Co-presented with the Seattle Jewish Film Festival, the documentary Forget Baghdad concerns, by way of the lives of four intellectuals, the migration of Iraqi Jews from Baghdad to Israel shortly after the Second World War. Directed by Samir, the son of an Iraqi Communist, the documentary interviews the four men about their present lives as immigrants and their past involvement in Iraqi politics. All were Communists, all fought for a free and secular Iraq, all were nearly killed for their views and had to flee their country into the open arms of the then newly established state of Israel.

The transition for the Iraqi men was not easy, as they were by appearance and culture Arabs, though of the Jewish faith. And it is this contradiction that makes the documentary so rewarding. The very lives of these men collapses two myths along two opposed fronts. For the Jewish side, they explode the notion of Jewish unity, and expose the unceasing instability of such an identity; on the Arab side, they expose the fact that an adherence to Islam is not necessary for the construction of an Arab identity.

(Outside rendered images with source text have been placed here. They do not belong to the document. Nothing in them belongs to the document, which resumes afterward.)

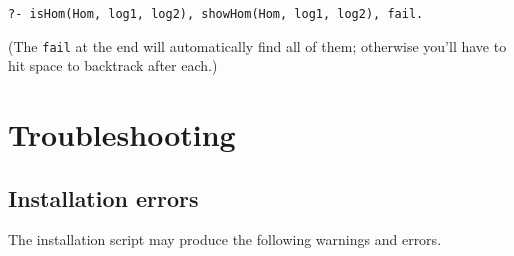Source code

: \documentclass[
]{article}
\newcommand{\passthrough}[1]{#1}
\begin{document}
\begin{lstlisting}
?- isHom(Hom, log1, log2), showHom(Hom, log1, log2), fail.
\end{lstlisting}

(The \passthrough{\lstinline!fail!} at the end will automatically find
all of them; otherwise you'll have to hit space to backtrack after
each.)

\hypertarget{troubleshooting}{%
\section{Troubleshooting}\label{troubleshooting}}

\hypertarget{installation-errors}{%
\subsection{Installation errors}\label{installation-errors}}

The installation script may produce the following warnings and errors.
\end{document}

The four men in the documentary have a profound love of their lost world, city, and the Arab language.

The Tunisian film Satin Rouge, which was released in America in 2002, is a beautiful film about an urban widow and her daughter. The mother is more traditional; the daughter is more modern. The daughter is learning belly dancing; the mother was once a master belly dancer. The core of the film concerns the sexual and mental liberation of the mother, which is facilitated not through a new West-based art form (like hiphop music or dancing), but an ancient and Arab-based medium: belly dancing.

The implications of this are rich and, as with the festival itself, offer fresh opportunities to reevaluate the meanings of such fixed and stubborn cultural points as past and present, feudalism and capitalism, backwards and progressive.